## Stored data entries
● ● ● ● ●

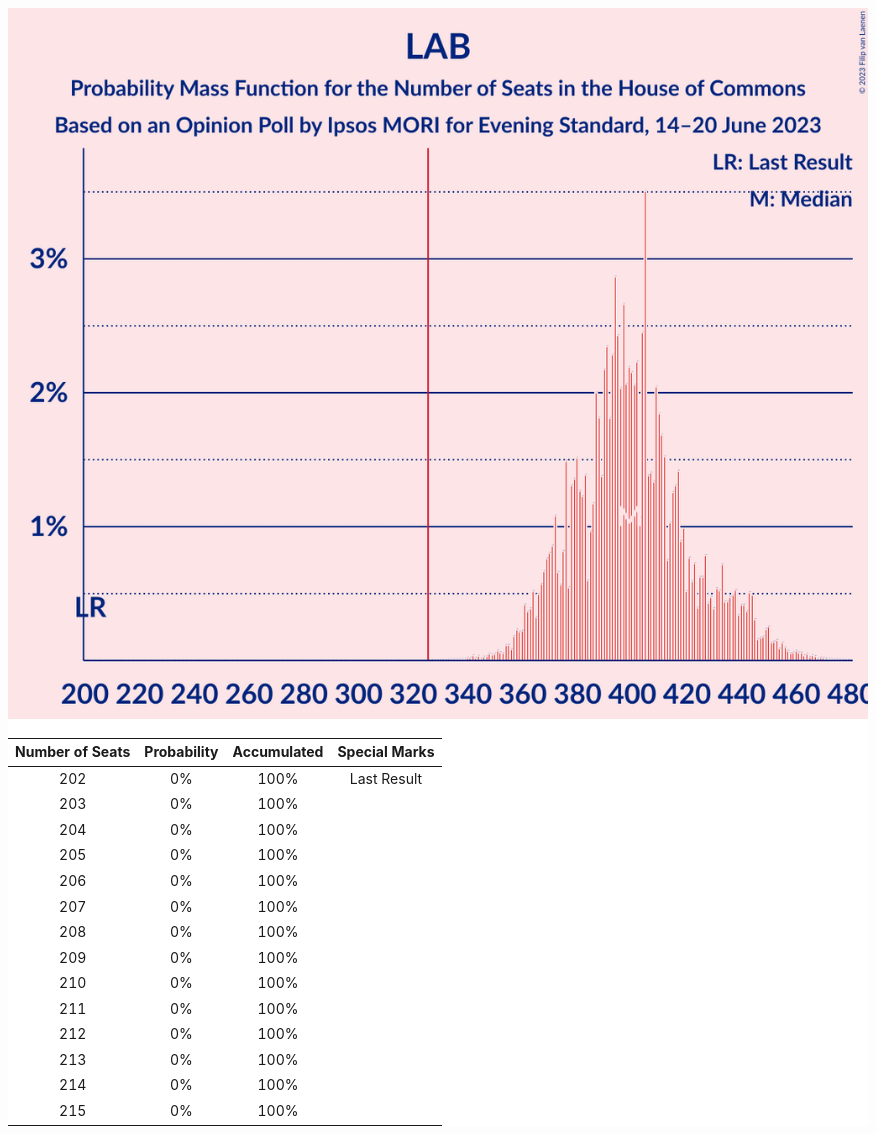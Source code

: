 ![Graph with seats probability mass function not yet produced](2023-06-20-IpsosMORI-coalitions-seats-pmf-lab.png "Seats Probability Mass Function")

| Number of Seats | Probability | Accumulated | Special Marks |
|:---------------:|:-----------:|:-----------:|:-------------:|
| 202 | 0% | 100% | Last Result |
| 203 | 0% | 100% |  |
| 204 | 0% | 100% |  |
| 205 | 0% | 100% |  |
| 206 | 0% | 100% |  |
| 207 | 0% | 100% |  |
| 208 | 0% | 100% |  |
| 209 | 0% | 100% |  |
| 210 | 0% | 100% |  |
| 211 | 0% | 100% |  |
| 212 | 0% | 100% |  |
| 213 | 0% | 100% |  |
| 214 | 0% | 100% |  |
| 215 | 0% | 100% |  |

● ● ● ● ●

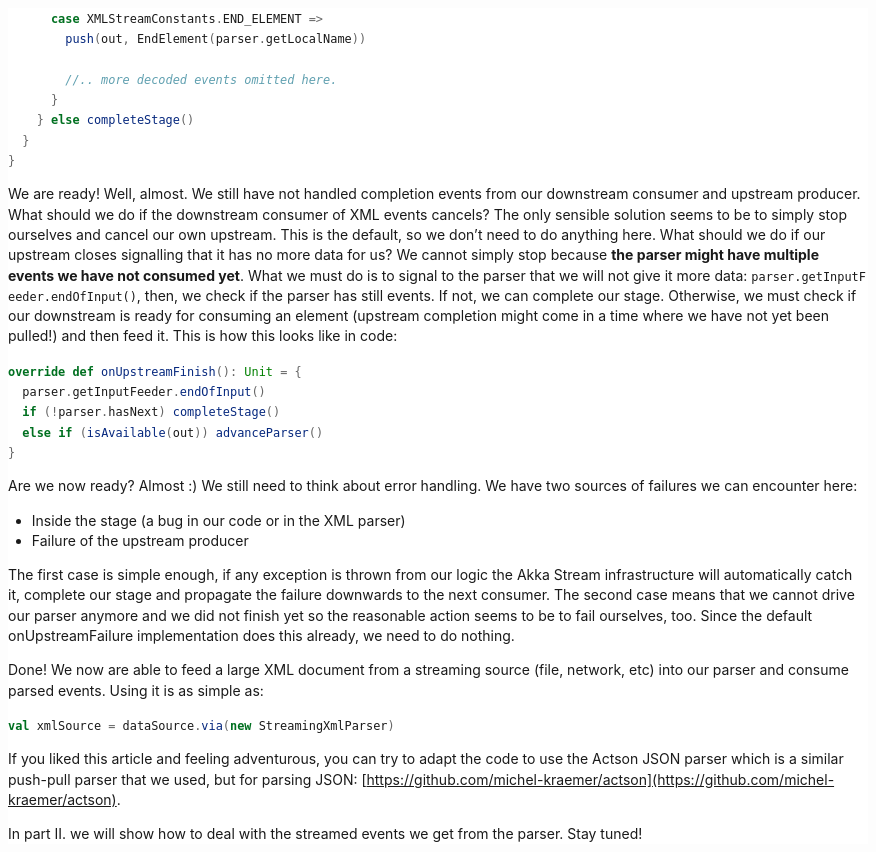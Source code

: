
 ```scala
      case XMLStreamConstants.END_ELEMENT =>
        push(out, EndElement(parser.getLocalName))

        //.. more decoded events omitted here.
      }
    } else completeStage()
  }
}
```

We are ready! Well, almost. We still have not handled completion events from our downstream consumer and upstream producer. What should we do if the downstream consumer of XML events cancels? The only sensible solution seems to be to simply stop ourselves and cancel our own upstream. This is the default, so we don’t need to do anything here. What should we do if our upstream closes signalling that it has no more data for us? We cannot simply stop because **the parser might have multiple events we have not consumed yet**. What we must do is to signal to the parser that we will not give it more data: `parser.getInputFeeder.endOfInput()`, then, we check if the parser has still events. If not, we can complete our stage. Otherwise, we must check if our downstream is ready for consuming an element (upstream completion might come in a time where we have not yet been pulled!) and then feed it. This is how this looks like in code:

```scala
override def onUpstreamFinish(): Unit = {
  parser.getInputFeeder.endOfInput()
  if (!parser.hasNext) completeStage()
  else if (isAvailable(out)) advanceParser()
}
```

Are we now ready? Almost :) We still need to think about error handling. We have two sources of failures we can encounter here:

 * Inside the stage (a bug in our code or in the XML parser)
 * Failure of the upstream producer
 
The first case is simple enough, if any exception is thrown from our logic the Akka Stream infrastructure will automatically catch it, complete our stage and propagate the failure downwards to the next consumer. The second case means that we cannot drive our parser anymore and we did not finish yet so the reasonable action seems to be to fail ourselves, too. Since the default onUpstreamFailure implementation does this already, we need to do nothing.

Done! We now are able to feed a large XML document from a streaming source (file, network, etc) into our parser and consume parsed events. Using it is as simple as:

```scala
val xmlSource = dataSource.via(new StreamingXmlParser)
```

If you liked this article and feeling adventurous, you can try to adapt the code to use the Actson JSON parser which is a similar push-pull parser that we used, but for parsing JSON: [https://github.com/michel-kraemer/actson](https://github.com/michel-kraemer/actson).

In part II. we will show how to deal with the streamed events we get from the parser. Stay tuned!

● ● ● ● ●

## Problem to solve
Starting at the line above that holds "Last Result |" and ending at the line that holds "215 | 0% | 100%", transcribe each line exactly and include no other lines.

## Task response
| 202 | 0% | 100% | Last Result |
| 203 | 0% | 100% |  |
| 204 | 0% | 100% |  |
| 205 | 0% | 100% |  |
| 206 | 0% | 100% |  |
| 207 | 0% | 100% |  |
| 208 | 0% | 100% |  |
| 209 | 0% | 100% |  |
| 210 | 0% | 100% |  |
| 211 | 0% | 100% |  |
| 212 | 0% | 100% |  |
| 213 | 0% | 100% |  |
| 214 | 0% | 100% |  |
| 215 | 0% | 100% |  |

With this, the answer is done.